[Pitch] Selection: Linear-Time Order-Statistics

Selection algorithms are used to quickly return an order statistic from a collection of values.

Suppose we have a sorted Array of five integers. We want to select the median:

let a = [1, 2, 3, 4, 5]
let median = a[2]
print(median == 3)
// true

This is easy when our Array is already sorted. What if our Array is not sorted? One option is to just go ahead sort the Array. This has a linearithmic runtime: O(n log n). We are performing more work than necessary: we don’t actually need to sort all the elements. MinMax could improve our runtime and only sort half the elements, but we are still performing more work than necessary.

An efficient algorithm to select the median should return in linear time without guaranteeing to sort the elements before or after our median.

To generalize our operation we want to select the element at any index k such that the k elements that appear before the element at index k are sorted as less or equal and the elements that appear after the element at index k are sorted as greater or equal. The comparison could be increasing lexicographic order or a custom operation. What we don’t care about is that the k elements appearing before the element at index k are themselves sorted with each other.

Here is an example:

let a = [3, 4, 5, 1, 2]
let b = a.selected(index: 2)
print(b[0] <= b[2] && b[1] <= b[2])
// true
print(b[2] <= b[3] && b[2] <= b[4])
// true
let median = b[2]
print(median == 3)
// true

Detailed Design

We declare a method on Collection that allocates space linear to our collection and returns without updating our collection.

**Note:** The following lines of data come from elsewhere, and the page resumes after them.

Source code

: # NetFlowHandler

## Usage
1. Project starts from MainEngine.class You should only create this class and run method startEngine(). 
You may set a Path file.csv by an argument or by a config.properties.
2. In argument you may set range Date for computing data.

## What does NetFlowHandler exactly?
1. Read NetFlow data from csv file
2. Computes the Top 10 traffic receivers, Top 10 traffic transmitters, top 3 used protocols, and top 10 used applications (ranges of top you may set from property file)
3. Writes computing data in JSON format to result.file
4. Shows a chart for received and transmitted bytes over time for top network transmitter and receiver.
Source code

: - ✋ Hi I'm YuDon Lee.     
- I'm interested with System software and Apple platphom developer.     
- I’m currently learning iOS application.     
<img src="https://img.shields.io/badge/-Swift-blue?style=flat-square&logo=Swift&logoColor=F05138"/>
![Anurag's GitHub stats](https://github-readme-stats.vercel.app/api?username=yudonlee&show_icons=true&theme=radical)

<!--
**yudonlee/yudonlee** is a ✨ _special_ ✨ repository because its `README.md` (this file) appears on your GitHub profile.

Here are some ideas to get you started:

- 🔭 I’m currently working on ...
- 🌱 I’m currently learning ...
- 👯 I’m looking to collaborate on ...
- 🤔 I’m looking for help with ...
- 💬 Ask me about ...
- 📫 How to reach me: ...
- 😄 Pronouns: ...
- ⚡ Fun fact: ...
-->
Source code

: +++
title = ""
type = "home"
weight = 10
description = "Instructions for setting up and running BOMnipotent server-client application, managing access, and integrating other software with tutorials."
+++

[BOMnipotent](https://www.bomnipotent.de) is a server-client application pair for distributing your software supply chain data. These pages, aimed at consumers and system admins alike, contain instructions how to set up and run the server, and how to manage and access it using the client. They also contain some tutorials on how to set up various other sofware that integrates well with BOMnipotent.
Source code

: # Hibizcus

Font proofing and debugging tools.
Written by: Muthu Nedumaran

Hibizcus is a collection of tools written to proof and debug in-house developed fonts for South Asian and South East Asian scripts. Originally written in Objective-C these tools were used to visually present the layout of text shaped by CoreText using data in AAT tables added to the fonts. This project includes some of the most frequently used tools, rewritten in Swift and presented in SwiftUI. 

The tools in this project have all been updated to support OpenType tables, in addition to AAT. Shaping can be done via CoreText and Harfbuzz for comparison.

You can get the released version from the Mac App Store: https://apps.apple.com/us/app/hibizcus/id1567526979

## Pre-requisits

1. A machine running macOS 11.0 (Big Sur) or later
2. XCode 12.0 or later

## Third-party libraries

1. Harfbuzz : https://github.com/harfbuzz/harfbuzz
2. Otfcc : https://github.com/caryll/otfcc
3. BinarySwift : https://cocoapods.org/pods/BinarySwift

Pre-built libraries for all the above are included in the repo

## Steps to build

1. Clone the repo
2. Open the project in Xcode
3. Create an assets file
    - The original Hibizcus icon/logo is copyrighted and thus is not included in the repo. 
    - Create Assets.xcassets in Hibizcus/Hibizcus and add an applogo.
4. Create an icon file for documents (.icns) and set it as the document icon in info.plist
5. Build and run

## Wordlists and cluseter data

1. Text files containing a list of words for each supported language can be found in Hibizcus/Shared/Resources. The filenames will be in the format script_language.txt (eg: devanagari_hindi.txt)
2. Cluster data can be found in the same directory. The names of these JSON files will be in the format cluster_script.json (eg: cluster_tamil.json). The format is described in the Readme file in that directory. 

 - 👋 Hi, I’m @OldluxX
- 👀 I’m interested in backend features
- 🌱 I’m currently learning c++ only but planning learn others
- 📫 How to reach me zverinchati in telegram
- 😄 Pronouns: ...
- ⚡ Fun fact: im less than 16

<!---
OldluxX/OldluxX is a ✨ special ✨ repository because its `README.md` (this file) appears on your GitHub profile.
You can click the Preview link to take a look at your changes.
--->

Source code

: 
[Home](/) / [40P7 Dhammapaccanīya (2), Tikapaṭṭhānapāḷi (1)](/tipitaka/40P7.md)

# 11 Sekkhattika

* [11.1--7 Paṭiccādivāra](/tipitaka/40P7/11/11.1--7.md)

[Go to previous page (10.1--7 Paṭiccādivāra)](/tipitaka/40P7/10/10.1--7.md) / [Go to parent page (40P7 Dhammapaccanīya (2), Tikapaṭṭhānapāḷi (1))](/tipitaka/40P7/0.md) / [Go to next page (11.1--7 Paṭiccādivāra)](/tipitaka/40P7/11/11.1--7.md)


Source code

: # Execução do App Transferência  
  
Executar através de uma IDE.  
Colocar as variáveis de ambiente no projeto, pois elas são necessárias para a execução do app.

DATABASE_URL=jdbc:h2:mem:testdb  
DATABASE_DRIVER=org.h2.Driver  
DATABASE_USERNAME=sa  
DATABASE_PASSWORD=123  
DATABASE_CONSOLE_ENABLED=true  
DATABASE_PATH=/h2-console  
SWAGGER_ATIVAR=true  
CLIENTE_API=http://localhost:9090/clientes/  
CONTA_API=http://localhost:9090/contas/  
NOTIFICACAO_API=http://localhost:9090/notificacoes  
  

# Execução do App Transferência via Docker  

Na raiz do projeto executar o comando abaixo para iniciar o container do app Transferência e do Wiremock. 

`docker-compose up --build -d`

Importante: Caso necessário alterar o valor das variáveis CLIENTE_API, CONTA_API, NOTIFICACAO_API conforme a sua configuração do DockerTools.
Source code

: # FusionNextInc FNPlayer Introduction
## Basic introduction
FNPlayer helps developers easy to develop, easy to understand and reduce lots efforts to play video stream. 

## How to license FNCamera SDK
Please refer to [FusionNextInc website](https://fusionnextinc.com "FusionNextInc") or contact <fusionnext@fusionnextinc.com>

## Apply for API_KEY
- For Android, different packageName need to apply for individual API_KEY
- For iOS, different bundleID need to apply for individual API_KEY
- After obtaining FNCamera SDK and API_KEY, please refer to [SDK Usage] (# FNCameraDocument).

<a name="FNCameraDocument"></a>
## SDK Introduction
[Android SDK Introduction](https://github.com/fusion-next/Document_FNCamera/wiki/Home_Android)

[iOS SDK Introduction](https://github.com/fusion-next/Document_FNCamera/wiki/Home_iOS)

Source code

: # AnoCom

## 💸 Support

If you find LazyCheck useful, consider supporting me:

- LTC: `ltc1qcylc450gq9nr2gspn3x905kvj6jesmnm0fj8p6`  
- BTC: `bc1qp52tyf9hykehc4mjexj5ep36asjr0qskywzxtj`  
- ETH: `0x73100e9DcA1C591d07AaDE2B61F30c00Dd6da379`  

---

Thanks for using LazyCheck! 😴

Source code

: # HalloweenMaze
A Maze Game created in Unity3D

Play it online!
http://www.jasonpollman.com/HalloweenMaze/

We declare a method on MutableCollection that updates our collection in-place.

extension Collection {
  public func selected(
    index: Int,
    sortedBy areInIncreasingOrder: (Element, Element) throws -> Bool
  ) rethrows -> [Element] { ... }
}

extension MutableCollection {
  public mutating func select(
    index: Int,
    sortedBy areInIncreasingOrder: (Element, Element) throws -> Bool
  ) rethrows { ... }
}

We declare two convenience methods if Element is Comparable. These methods sort by increasing lexicographic order.

extension Collection where Element: Comparable {
  public func selected(index: Int) -> [Element] {
    self.selected(index: index, sortedBy: <)
  }
}

extension MutableCollection where Element: Comparable {
  public mutating func select(index: Int) {
    self.select(index: index, sortedBy: <)
  }
}

Complexity

We can achieve linear worst-case time with an algorithm similar to what is being used in Rust.[1]

Space complexity is constant when updating our collection in-place and linear when returning without mutating our original collection.

Benchmarks

Benchmarks are discussed in an adjacent thread:

Future Directions

Similar to Partition we could choose to add new methods that accept an explicit subrange.

We currently make no guarantee to preserve stability when elements are equal. This is consistent with C++ and Rust. New methods could explicitly guarantee stability similar to Partition. The tradeoff might be a potential performance penalty that leads to linearithmic time.

Comparison with other languages

C++: nth_element provides similar performance and in-place semantics with support for an explicit range.

Rust: select_nth_unstable provides similar performance and in-place semantics. This returns a tuple: the slice of elements before, the element requested, and the slice of elements after.


  1. https://github.com/rust-lang/rust/pull/107522 ↩︎

1 Like

Feedback on the naming of the index: argument label: I don't think it should be named index because that term has a specific meaning in the Collection protocol, and that meaning is not the one used by the proposed APIs ("the position at offset n from the start of the collection" after sorting).

Possible alternatives:

  • offset:
  • position:
    • I like the sound of this better than "offset", but it's not the established term.
    • Downside: The index-based Collection subscript uses position as the parameter name for an index value. We'd be using it with a different meaning here. Maybe no big deal because the position name is not part of the public API and developers generally only come into contact with it when implementing a custom Collection. It is visible in the documentation though.
2 Likes

I also find the term index is quite confusing because it implied the result is an array, instead of the k-th value. For example, your heap based implemantion doesn't return such an array. Also, index is 0-based, but k in select algorithms is 1-based. You were aware of that (see the part I highlighed) but it was confusing when I read it.

2 Likes

A few weeks ago, I implemented something similar and faced the same naming dilemma (as always). I ended up with the word rank, far from perfect, but after an hour deliberating, it was the best I could come up with. In my opinion, it does convey the meaning of the K-th element slightly better than the terms offset and position do.

2 Likes